Two robots, a predator and a prey, are co-evolved within a square arena. The predator has a short-range sensors (1 cm) and a vision system, whereas the prey has only short-range sensors but can go twice as fast. Each robot is tested against the best individuals of the previous 5 generations for 40 seconds. The fitness for the predator was inversely proportional to the time needed to catch the prey, the fitness of the prey instead was proportional to the amount of time it managed to escape the predator.
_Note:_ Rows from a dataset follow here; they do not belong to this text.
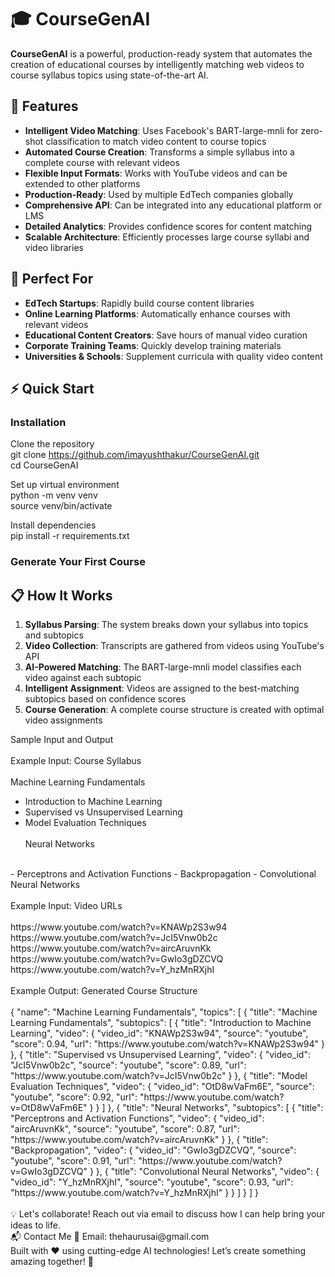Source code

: # 🎓 CourseGenAI

**CourseGenAI** is a powerful, production-ready system that automates the creation of educational courses by intelligently matching web videos to course syllabus topics using state-of-the-art AI.

## 🚀 Features

- **Intelligent Video Matching**: Uses Facebook's BART-large-mnli for zero-shot classification to match video content to course topics
- **Automated Course Creation**: Transforms a simple syllabus into a complete course with relevant videos
- **Flexible Input Formats**: Works with YouTube videos and can be extended to other platforms
- **Production-Ready**: Used by multiple EdTech companies globally
- **Comprehensive API**: Can be integrated into any educational platform or LMS
- **Detailed Analytics**: Provides confidence scores for content matching
- **Scalable Architecture**: Efficiently processes large course syllabi and video libraries

## 🎯 Perfect For

- **EdTech Startups**: Rapidly build course content libraries
- **Online Learning Platforms**: Automatically enhance courses with relevant videos
- **Educational Content Creators**: Save hours of manual video curation
- **Corporate Training Teams**: Quickly develop training materials
- **Universities & Schools**: Supplement curricula with quality video content

## ⚡ Quick Start

### Installation

Clone the repository
<br>
git clone https://github.com/imayushthakur/CourseGenAI.git
<br>
cd CourseGenAI
<br>

Set up virtual environment
<br>
python -m venv venv
<br>
source venv/bin/activate
<br>

Install dependencies
<br>
pip install -r requirements.txt
<br>

### Generate Your First Course

## 📋 How It Works

1. **Syllabus Parsing**: The system breaks down your syllabus into topics and subtopics
2. **Video Collection**: Transcripts are gathered from videos using YouTube's API
3. **AI-Powered Matching**: The BART-large-mnli model classifies each video against each subtopic
4. **Intelligent Assignment**: Videos are assigned to the best-matching subtopics based on confidence scores
5. **Course Generation**: A complete course structure is created with optimal video assignments

Sample Input and Output
<br><br>
Example Input: Course Syllabus
<br><br>
Machine Learning Fundamentals
<br>
- Introduction to Machine Learning
- Supervised vs Unsupervised Learning
- Model Evaluation Techniques
<br><br>
Neural Networks
<br>
- Perceptrons and Activation Functions
- Backpropagation
- Convolutional Neural Networks
<br><br>
Example Input: Video URLs
<br><br>
https://www.youtube.com/watch?v=KNAWp2S3w94
<br>
https://www.youtube.com/watch?v=JcI5Vnw0b2c
<br>
https://www.youtube.com/watch?v=aircAruvnKk
<br>
https://www.youtube.com/watch?v=GwIo3gDZCVQ
<br>
https://www.youtube.com/watch?v=Y_hzMnRXjhI
<br><br>
Example Output: Generated Course Structure
<br><br>
{
"name": "Machine Learning Fundamentals",
"topics": [
{
"title": "Machine Learning Fundamentals",
"subtopics": [
{
"title": "Introduction to Machine Learning",
"video": {
"video_id": "KNAWp2S3w94",
"source": "youtube",
"score": 0.94,
"url": "https://www.youtube.com/watch?v=KNAWp2S3w94"
}
},
{
"title": "Supervised vs Unsupervised Learning",
"video": {
"video_id": "JcI5Vnw0b2c",
"source": "youtube",
"score": 0.89,
"url": "https://www.youtube.com/watch?v=JcI5Vnw0b2c"
}
},
{
"title": "Model Evaluation Techniques",
"video": {
"video_id": "OtD8wVaFm6E",
"source": "youtube",
"score": 0.92,
"url": "https://www.youtube.com/watch?v=OtD8wVaFm6E"
}
}
]
},
{
"title": "Neural Networks",
"subtopics": [
{
"title": "Perceptrons and Activation Functions",
"video": {
"video_id": "aircAruvnKk",
"source": "youtube",
"score": 0.87,
"url": "https://www.youtube.com/watch?v=aircAruvnKk"
}
},
{
"title": "Backpropagation",
"video": {
"video_id": "GwIo3gDZCVQ",
"source": "youtube",
"score": 0.91,
"url": "https://www.youtube.com/watch?v=GwIo3gDZCVQ"
}
},
{
"title": "Convolutional Neural Networks",
"video": {
"video_id": "Y_hzMnRXjhI",
"source": "youtube",
"score": 0.93,
"url": "https://www.youtube.com/watch?v=Y_hzMnRXjhI"
}
}
]
}
]
}
<br><br>
💡 Let's collaborate! Reach out via email to discuss how I can help bring your ideas to life.
<br>
📬 Contact Me 📧 Email: thehaurusai@gmail.com
<br>
Built with ❤️ using cutting-edge AI technologies! Let’s create something amazing together! 🚀
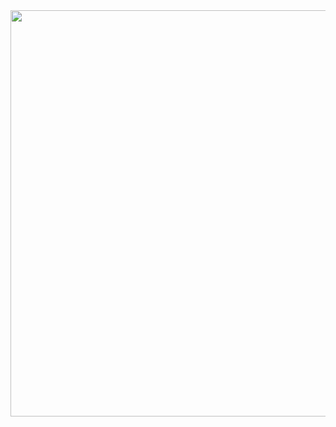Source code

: 
<img align="left" src="https://user-images.githubusercontent.com/65691094/129464496-ed5d4b1b-cef4-436e-8b46-05d6b5461a59.png" width="650"/>

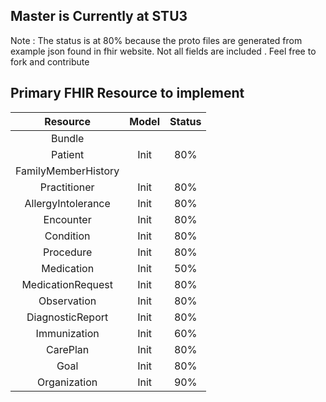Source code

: 
## Master is Currently at STU3

Note : The status is at 80% because the proto files are
generated from example json found in fhir website. Not
all fields are included .
Feel free to fork and contribute

## Primary FHIR Resource to implement


| Resource | Model | Status |
|:---:|:---:|:---:|
|Bundle| | |
|Patient| Init | 80% |
|FamilyMemberHistory|
|Practitioner| Init | 80% |
|AllergyIntolerance| Init | 80% |
|Encounter| Init | 80% |
|Condition| Init | 80% |
|Procedure| Init | 80% |
|Medication| Init | 50% |
|MedicationRequest| Init |80% |
|Observation| Init | 80% |
|DiagnosticReport| Init | 80% |
|Immunization| Init | 60% |
|CarePlan| Init | 80% |
|Goal| Init | 80% |
|Organization| Init | 90% |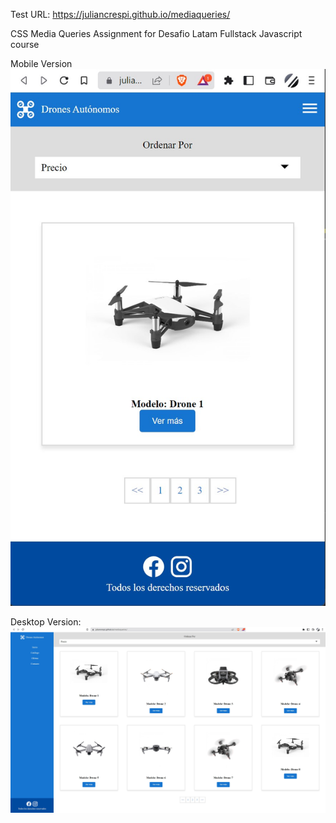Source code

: Test URL: https://juliancrespi.github.io/mediaqueries/

CSS Media Queries Assignment for Desafio Latam Fullstack Javascript course


Mobile Version
![image](/assets/img/MediaQueries_Mobile.jpg)

Desktop Version:
![image](/assets/img/MediaQueries_Desktop.jpg)

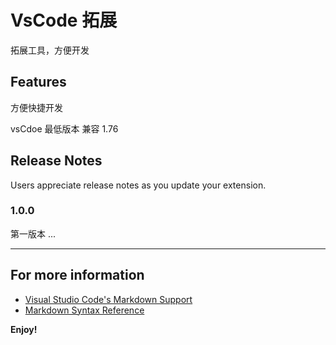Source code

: # VsCode 拓展

拓展工具，方便开发

## Features

方便快捷开发

vsCdoe 最低版本 兼容 1.76

## Release Notes

Users appreciate release notes as you update your extension.

### 1.0.0

第一版本 ...

---

## For more information

* [Visual Studio Code's Markdown Support](https://code.visualstudio.com/docs/languages/markdown)
* [Markdown Syntax Reference](https://help.github.com/articles/markdown-basics/)

**Enjoy!**
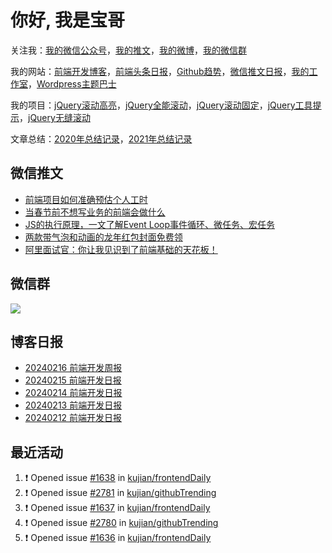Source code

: 
# 你好, 我是宝哥

关注我：[我的微信公众号](https://open.weixin.qq.com/qr/code?username=caibaojian_com)，[我的推文](https://weixin.qdkfweb.cn/)，[我的微博](https://weibo.com/kujian)，[我的微信群](https://qdkfweb.cn/go/weixinqun)

我的网站：[前端开发博客](https://qdkfweb.cn/)，[前端头条日报](https://toutiao.qdkfweb.cn/)，[Github趋势](https://github.qdkfweb.cn/)，[微信推文日报](https://weixin.qdkfweb.cn/)，[我的工作室](https://diy.qdkfweb.cn/)，[Wordpress主题巴士](https://wp.qdkfweb.cn/)

我的项目：[jQuery滚动高亮](https://github.com/kujian/scrollHighlight)，[jQuery全能滚动](https://github.com/kujian/power-slider)，[jQuery滚动固定](https://github.com/kujian/scrollfix)，[jQuery工具提示](https://github.com/kujian/tooltip)，[jQuery无缝滚动](http://github.com/kujian/scrollForever)

文章总结：[2020年总结记录](https://mp.weixin.qq.com/s/u0YW8BFWYLquVauhHrkSMQ)，[2021年总结记录](https://mp.weixin.qq.com/s/zMnxIpxMdDrIyuLxHRnSPw)


## 微信推文

<!-- BLOG-POST-LIST:START -->
- [前端项目如何准确预估个人工时](https://weixin.qdkfweb.cn/40306.html)
- [当春节前不想写业务的前端会做什么](https://weixin.qdkfweb.cn/40275.html)
- [JS的执行原理，一文了解Event Loop事件循环、微任务、宏任务](https://weixin.qdkfweb.cn/40249.html)
- [两款带气泡和动画的龙年红包封面免费领](https://weixin.qdkfweb.cn/40185.html)
- [阿里面试官：你让我见识到了前端基础的天花板！](https://weixin.qdkfweb.cn/40155.html)
<!-- BLOG-POST-LIST:END -->

## 微信群

![](https://qdkfweb.cn/d/uploads/2023/12/wechat.png?d=20240112)

## 博客日报

<!-- DAILY:START -->
- [20240216 前端开发周报](https://qdkfweb.cn/fe-weekly-20240216.html)
- [20240215 前端开发日报](https://qdkfweb.cn/fe-daily-20240215.html)
- [20240214 前端开发日报](https://qdkfweb.cn/fe-daily-20240214.html)
- [20240213 前端开发日报](https://qdkfweb.cn/fe-daily-20240213.html)
- [20240212 前端开发日报](https://qdkfweb.cn/fe-daily-20240212.html)
<!-- DAILY:END -->


## 最近活动

<!--START_SECTION:activity-->
1. ❗ Opened issue [#1638](https://github.com/kujian/frontendDaily/issues/1638) in [kujian/frontendDaily](https://github.com/kujian/frontendDaily)
2. ❗ Opened issue [#2781](https://github.com/kujian/githubTrending/issues/2781) in [kujian/githubTrending](https://github.com/kujian/githubTrending)
3. ❗ Opened issue [#1637](https://github.com/kujian/frontendDaily/issues/1637) in [kujian/frontendDaily](https://github.com/kujian/frontendDaily)
4. ❗ Opened issue [#2780](https://github.com/kujian/githubTrending/issues/2780) in [kujian/githubTrending](https://github.com/kujian/githubTrending)
5. ❗ Opened issue [#1636](https://github.com/kujian/frontendDaily/issues/1636) in [kujian/frontendDaily](https://github.com/kujian/frontendDaily)
<!--END_SECTION:activity-->
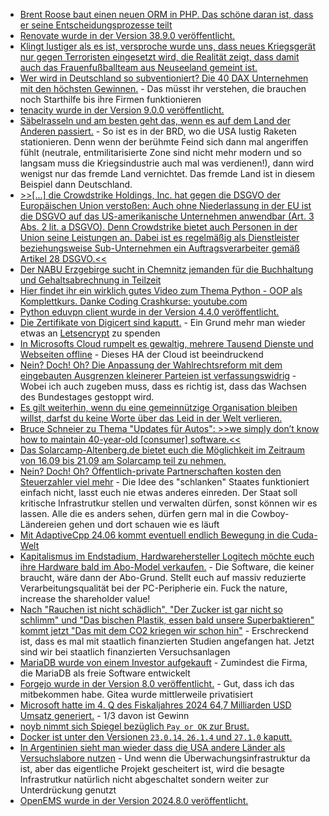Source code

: * [Brent Roose baut einen neuen ORM in PHP. Das schöne daran ist, dass er seine Entscheidungsprozesse teilt](https://stitcher.io/blog/improved-lazy-loading)
* [Renovate wurde in der Version 38.9.0 veröffentlicht.](https://github.com/renovatebot/renovate/releases/tag/38.9.0)
* [Klingt lustiger als es ist, versproche wurde uns, dass neues Kriegsgerät nur gegen Terroristen eingesetzt wird, die Realität zeigt, dass damit auch das Frauenfußballteam aus Neuseeland gemeint ist.](https://blog.fefe.de/?ts=9858cc53)
* [Wer wird in Deutschland so subventioniert? Die 40 DAX Unternehmen mit den höchsten Gewinnen.](https://blog.fefe.de/?ts=985934b5) - Das müsst ihr verstehen, die brauchen noch Starthilfe bis ihre Firmen funktionieren
* [tenacity wurde in der Version 9.0.0 veröffentlicht.](https://github.com/jd/tenacity/releases/tag/9.0.0)
* [Säbelrasseln und am besten geht das, wenn es auf dem Land der Anderen passiert.](https://www.jungewelt.de/artikel/480554.us-raketen-in-deutschland-die-brd-macht-sich-zum-angriffsziel.html) - So ist es in der BRD, wo die USA lustig Raketen stationieren. Denn wenn der berühmte Feind sich dann mal angeriffen fühlt (neutrale, entmilitarisierte Zone sind nicht mehr modern und so langsam muss die Kriegsindustrie auch mal was verdienen!), dann wird wenigst nur das fremde Land vernichtet. Das fremde Land ist in diesem Beispiel dann Deutschland.
* [>>[...] die Crowdstrike Holdings, Inc. hat gegen die DSGVO der Europäischen Union verstoßen: Auch ohne Niederlassung in der EU ist die DSGVO auf das US-amerikanische Unternehmen anwendbar (Art. 3 Abs. 2 lit. a DSGVO). Denn Crowdstrike bietet auch Personen in der Union seine Leistungen an. Dabei ist es regelmäßig als Dienstleister beziehungsweise Sub-Unternehmen ein Auftragsverarbeiter gemäß Artikel 28 DSGVO.<<](https://netzpolitik.org/2024/es-gilt-die-datenschutzgrundverordnung-was-crowdstrike-und-microsoft-in-europa-droht/)
* [Der NABU Erzgebirge sucht in Chemnitz jemanden für die Buchhaltung und Gehaltsabrechnung in Teilzeit](https://sachsen.nabu.de/wirueberuns/stellenangebote/35202.html)
* [Hier findet ihr ein wirklich gutes Video zum Thema Python - OOP als Komplettkurs. Danke Coding Crashkurse: youtube.com](https://www.youtube.com/watch?v=tVNsC6tDJu8)
* [Python eduvpn client wurde in der Version 4.4.0 veröffentlicht.](https://github.com/eduvpn/python-eduvpn-client/releases/tag/4.4.0)
* [Die Zertifikate von Digicert sind kaputt.](https://blog.fefe.de/?ts=9857b530) - Ein Grund mehr man wieder etwas an [Letsencrypt](https://letsencrypt.org/) zu spenden
* [In Microsofts Cloud rumpelt es gewaltig, mehrere Tausend Dienste und Webseiten offline](https://blog.fefe.de/?ts=9857e3eb) - Dieses HA der Cloud ist beeindruckend
* [Nein? Doch! Oh? Die Anpassung der Wahlrechtsreform mit dem eingebauten Ausgrenzen kleinerer Parteien ist verfassungswidrig](https://blog.fefe.de/?ts=9857c66b) - Wobei ich auch zugeben muss, dass es richtig ist, dass das Wachsen des Bundestages gestoppt wird.
* [Es gilt weiterhin, wenn du eine gemeinnützige Organisation bleiben willst, darfst du keine Worte über das Leid in der Welt verlieren.](https://netzpolitik.org/2024/gemeinnuetziger-journalismus-die-letzte-gelegenheit-ist-jetzt/)
* [Bruce Schneier zu Thema "Updates für Autos": >>we simply don’t know how to maintain 40-year-old [consumer] software.<<](https://www.schneier.com/blog/archives/2024/07/providing-security-updates-to-automobile-software.html)
* [Das Solarcamp-Altenberg.de bietet euch die Möglichkeit im Zeitraum von 16.09 bis 21.09 am Solarcamp teil zu nehmen.](https://solarcamp-altenberg.de/)
* [Nein? Doch! Oh? Öffentlich-private Partnerschaften kosten den Steuerzahler viel mehr](https://www.jungewelt.de/artikel/480629.%C3%B6ffentlich-private-partnerschaft-kostet-berlin-mehrere-milliarden.html) - Die Idee des "schlanken" Staates funktioniert einfach nicht, lasst euch nie etwas anderes einreden. Der Staat soll kritische Infrastrutkur stellen und verwalten dürfen, sonst können wir es lassen. Alle die es anders sehen, dürfen gern mal in die Cowboy-Ländereien gehen und dort schauen wie es läuft
* [Mit AdaptiveCpp 24.06 kommt eventuell endlich Bewegung in die Cuda-Welt](https://www.phoronix.com/news/AdaptiveCpp-24.06-Released)
* [Kapitalismus im Endstadium, Hardwarehersteller Logitech möchte euch ihre Hardware bald im Abo-Model verkaufen.](https://blog.fefe.de/?ts=9854ab52) - Die Software, die keiner braucht, wäre dann der Abo-Grund. Stellt euch auf massiv reduzierte Verarbeitungsqualität bei der PC-Peripherie ein. Fuck the nature, increase the shareholder value!
* [Nach "Rauchen ist nicht schädlich", "Der Zucker ist gar nicht so schlimm" und "Das bischen Plastik, essen bald unsere Superbaktieren" kommt jetzt "Das mit dem CO2 kriegen wir schon hin"](https://blog.fefe.de/?ts=9854aa93) - Erschreckend ist, dass es mal mit staatlich finanzierten Studien angefangen hat. Jetzt sind wir bei staatlich finanzierten Versuchsanlagen
* [MariaDB wurde von einem Investor aufgekauft](https://www.borncity.com/blog/2024/08/01/investor-meridian-bidco-llc-kauft-mehrheit-an-mariadb-plc/) - Zumindest die Firma, die MariaDB als freie Software entwickelt
* [Forgejo wurde in der Version 8.0 veröffentlicht.](https://lwn.net/Articles/984116/) - Gut, dass ich das mitbekommen habe. Gitea wurde mittlerweile privatisiert
* [Microsoft hatte im 4. Q des Fiskaljahres 2024 64,7 Milliarden USD Umsatz generiert.](https://www.borncity.com/blog/2024/07/31/microsofts-gigantischer-647-milliarden-us-dollar-umsatz-im-4-q-des-fiskaljahres-2024/) - 1/3 davon ist Gewinn
* [noyb nimmt sich Spiegel bezüglich `Pay or OK` zur Brust.](https://noyb.eu/de/pay-or-ok-der-spiegel-noyb-sues-hamburg-dpa)
* [Docker ist unter den Versionen `23.0.14`, `26.1.4` und `27.1.0` kaputt.](https://www.docker.com/blog/docker-security-advisory-docker-engine-authz-plugin/)
* [In Argentinien sieht man wieder dass die USA andere Länder als Versuchslabore nutzen](https://blog.fefe.de/?ts=98551cb1) - Und wenn die Überwachungsinfrastruktur da ist, aber das eigentliche Projekt gescheitert ist, wird die besagte Infrastrutkur natürlich nicht abgeschaltet sondern weiter zur Unterdrückung genutzt
* [OpenEMS wurde in der Version 2024.8.0 veröffentlicht.](https://github.com/OpenEMS/openems/releases/tag/2024.8.0)
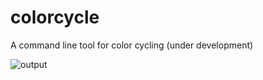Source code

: # colorcycle
A command line tool for color cycling (under development)

![output](./assets/output/out.png)
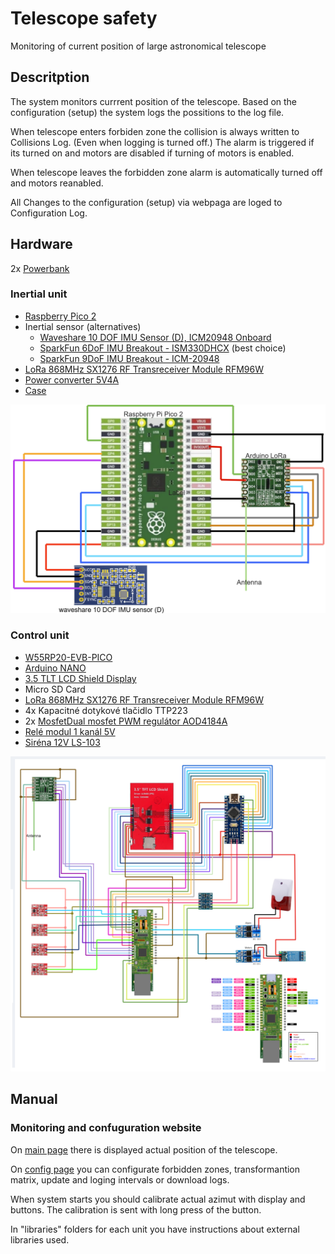 # Telescope safety
Monitoring of current position of large astronomical telescope

## Descritption
The system monitors currrent position of the telescope. Based on the configuration (setup) the system logs the possitions to the log file.

When telescope enters forbiden zone the collision is always written to Collisions Log. (Even when logging is turned off.) The alarm is triggered if its turned on and motors are disabled if turning of motors is enabled.

When telescope leaves the forbidden zone alarm is automatically turned off and motors reanabled.


All Changes to the configuration (setup) via webpaga are loged to Configuration Log.



## Hardware
2x [Powerbank](https://www.alza.sk/spello-vreckova-powerbanka-5000-mah-cierna-d12422928.htm)

### Inertial unit
- [Raspberry Pico 2](https://www.raspberrypi.com/products/raspberry-pi-pico-2/)
- Inertial sensor (alternatives)
  - [Waveshare 10 DOF IMU Sensor (D), ICM20948 Onboard](https://www.sparkfun.com/sparkfun-6dof-imu-breakout-ism330dhcx-qwiic.html)
  - [SparkFun 6DoF IMU Breakout - ISM330DHCX](https://www.sparkfun.com/sparkfun-6dof-imu-breakout-ism330dhcx-qwiic.html) (best choice)
  - [SparkFun 9DoF IMU Breakout - ICM-20948](https://www.sparkfun.com/sparkfun-9dof-imu-breakout-icm-20948-qwiic.html)
- [LoRa 868MHz SX1276 RF Transreceiver Module RFM96W](https://techfun.sk/produkt/komunikacny-modul-sx1276-lora-433-868-915-mhz/)
- [Power converter 5V4A](https://chipskey.en.made-in-china.com/product/ATJRiUelIGWN/China-47126-Output-5V-97-Mini-DC-DC-15V-12V-9V-7-4V-to-5V-4A-Step-Down-Buck-Power-Converter-Charging-Voltage-Regulator-Module.html)
- [Case](https://www.tinkercad.com/things/2qtOncCJI9N-inertial-unit)

![Inertial unit scheme](/docs/schemes/inertial_unit.png)

### Control unit
- [W55RP20-EVB-PICO](https://docs.wiznet.io/Product/ioNIC/W55RP20/w55rp20-evb-pico)
- [Arduino NANO](https://store.arduino.cc/en-sk/products/arduino-nano)
- [3.5 TLT LCD Shield Display](https://techfun.sk/produkt/tft-display-shield-3-5-pre-arduino-uno-s-sd-kartou)
- Micro SD Card
- [LoRa 868MHz SX1276 RF Transreceiver Module RFM96W](https://techfun.sk/produkt/komunikacny-modul-sx1276-lora-433-868-915-mhz/)
- 4x Kapacitné dotykové tlačidlo TTP223
- 2x [MosfetDual mosfet PWM regulátor AOD4184A](https://techfun.sk/produkt/dual-mosfet-pwm-regulator-aod4184a/)
- [Relé modul 1 kanál 5V](https://techfun.sk/produkt/rele-modul-1-kanal-5v/)
- [Siréna 12V LS-103](https://techfun.sk/produkt/sirena-12v-ls-103/)

![Control unit scheme](/docs/schemes/control_unit.png)


## Manual
### Monitoring and confuguration website
On [main page](http://teleskop.local) there is displayed actual position of the telescope.

On [config page](http://teleskop.local/config) you can configurate forbidden zones, transformantion matrix, update and loging intervals or download logs.

When system starts you should calibrate actual azimut with display and buttons. The calibration is sent with long press of the button.

In "libraries" folders for each unit you have instructions about external libraries used.

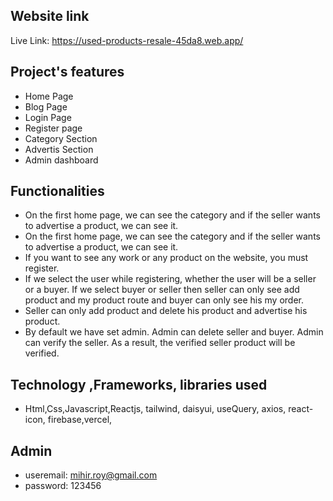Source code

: ## Website link

Live Link: https://used-products-resale-45da8.web.app/



## Project's features

* Home Page
* Blog Page
* Login Page
* Register page
* Category Section
* Advertis Section
* Admin dashboard

## Functionalities

* On the first home page, we can see the category and if the seller wants to advertise a product, we can see it.
* On the first home page, we can see the category and if the seller wants to advertise a product, we can see it.
* If you want to see any work or any product on the website, you must register.
* If we select the user while registering, whether the user will be a seller or a buyer. If we select buyer or seller then seller can only see add product and my product route and buyer can only see his my order.
*  Seller can only add product and delete his product and advertise his product.
* By default we have set admin. Admin can delete seller and buyer. Admin can verify the seller. As a result, the verified seller product will be verified.

## Technology ,Frameworks, libraries used
* Html,Css,Javascript,Reactjs, tailwind, daisyui, useQuery, axios, react-icon, firebase,vercel, 

## Admin
* useremail: mihir.roy@gmail.com
* password: 123456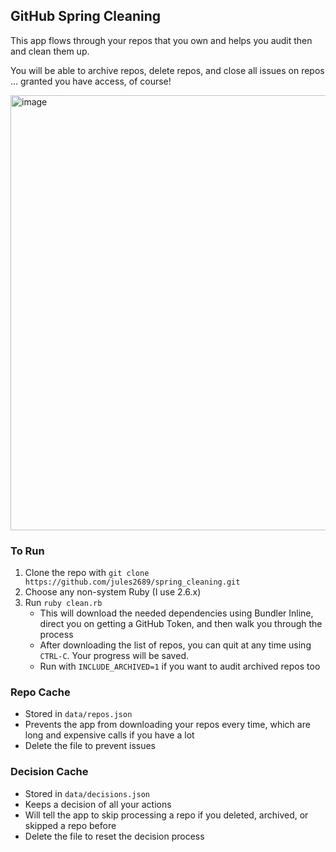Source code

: GitHub Spring Cleaning
---

This app flows through your repos that you own and helps you audit then and clean them up.

You will be able to archive repos, delete repos, and close all issues on repos ... granted you have access, of course!

<img width="696" alt="image" src="https://user-images.githubusercontent.com/3074765/79018405-c36cce80-7b41-11ea-8787-c9b54efbfda9.png">


### To Run

1. Clone the repo with `git clone https://github.com/jules2689/spring_cleaning.git`
2. Choose any non-system Ruby (I use 2.6.x)
3. Run `ruby clean.rb`
   - This will download the needed dependencies using Bundler Inline, direct you on getting a GitHub Token, and then walk you through the process
   - After downloading the list of repos, you can quit at any time using `CTRL-C`. Your progress will be saved.
   - Run with `INCLUDE_ARCHIVED=1` if you want to audit archived repos too

### Repo Cache

- Stored in `data/repos.json`
- Prevents the app from downloading your repos every time, which are long and expensive calls if you have a lot
- Delete the file to prevent issues

### Decision Cache

- Stored in `data/decisions.json`
- Keeps a decision of all your actions
- Will tell the app to skip processing a repo if you deleted, archived, or skipped a repo before
- Delete the file to reset the decision process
In about 25 generations (a few days of co-evolution on the real robots) we observe good chasing and escaping strategies, such as the one shown in this video sequence. If you observe the two robots for further generations, you can notice a variety of different behaviors. For example, in those generations where the prey moves very fast along the walls, the predator does not attempt to follow it but it simply backs up to a wall and there it waits for the prey that travels too fast to avoid it. We can run co-evolutionary experiments thanks to a set of triple rotating contacts. After 20 generations, the predators developed the ability to search for the prey and follow it while the prey escaped moving all around the arena. However, since the prey could go faster than the predator, this strategy did not always pay off for predators. 25 generations later we noticed that predators watched the prey from far and eventually attacked it anticipating its trajectory. As a consequence, the prey began to move so fast along the walls that often predators missed the prey and crashed into the wall. Again, 25 generations later we discovered that predators developed a "spider strategy". Instead of attempting to go after the prey, they quietly moved towards a wall and waited there for the prey which moved so fast that could not detect the predator early enough to avoid it!